> _TASK PROMPT_: Find how many lines in the material hold the word "Estou", then state that number and nothing more.

************

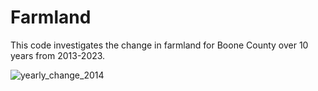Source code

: # Farmland
This code investigates the change in farmland for Boone County over 10 years from 2013-2023.

![yearly_change_2014](https://github.com/user-attachments/assets/91a27287-fdfa-4ffb-91a3-09117f3e588f)
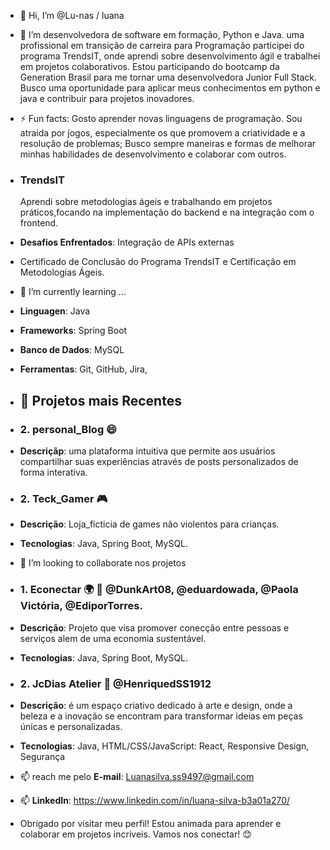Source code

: - 👋 Hi, I’m @Lu-nas / luana
- 👀 I’m desenvolvedora de software em formação, Python e Java. uma profissional em transição de carreira para Programação
 participei do programa TrendsIT, onde aprendi sobre desenvolvimento ágil e trabalhei em projetos colaborativos.
 Estou participando do bootcamp da Generation Brasil para me tornar uma desenvolvedora Junior Full Stack.
 Busco uma oportunidade para aplicar meus conhecimentos em python e java  e contribuir para projetos inovadores.
 - ⚡ Fun facts: Gosto aprender novas linguagens de programação.
 Sou atraida por jogos, especialmente os que promovem a criatividade e a resolução de problemas;
 Busco sempre maneiras e formas de melhorar minhas habilidades de desenvolvimento e colaborar com outros.

- ### **TrendsIT**
  Aprendi sobre metodologias ágeis e trabalhando em projetos práticos,focando na implementação do backend e
   na integração com o frontend.
-  **Desafios Enfrentados**: Integração de APIs externas
-  Certificado de Conclusão do Programa TrendsIT e  Certificação em Metodologias Ágeis.
   
- 🌱 I’m currently learning ...
-  **Linguagen**: Java
- **Frameworks**: Spring Boot
- **Banco de Dados**: MySQL
- **Ferramentas**: Git, GitHub, Jira,
- ## 🌱 Projetos  mais Recentes

- ### 2. personal_Blog 😄
- **Descriçãp**: uma plataforma intuitiva que permite aos usuários compartilhar suas experiências
 através de posts personalizados de forma interativa.

- ### 2. Teck_Gamer 🎮
- **Descrição**: Loja_ficticia de games não violentos para crianças.
- **Tecnologias**: Java, Spring Boot, MySQL.
  
- 💞️ I’m looking to collaborate nos projetos 
-  ### 1. Econectar 🌍 🤝 @DunkArt08, @eduardowada, @Paola Victória, @EdiporTorres.
- **Descrição**: Projeto que visa promover conecção entre pessoas e serviços alem de uma economia sustentável.
- **Tecnologias**: Java, Spring Boot, MySQL.

- ### 2. JcDias Atelier 🤝 @HenriquedSS1912
- **Descrição**:  é um espaço criativo dedicado à arte e design, onde a beleza e a inovação se encontram para transformar
  ideias em peças únicas e personalizadas.
-  **Tecnologias**: Java, HTML/CSS/JavaScript: React,
  Responsive Design, Segurança
- 📫  reach me pelo **E-mail**: Luanasilva.ss9497@gmail.com
- 📫  **LinkedIn**: https://www.linkedin.com/in/luana-silva-b3a01a270/

- Obrigado por visitar meu perfil! Estou animada para aprender e colaborar em projetos incríveis. Vamos nos conectar! 😊
  

<!---
Lu-nas/Lu-nas is a ✨ special ✨ repository because its `README.md` (this file) appears on your GitHub profile.
You can click the Preview link to take a look at your changes.
--->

************

> _RESPONSE TO THIS EXERCISE_: 2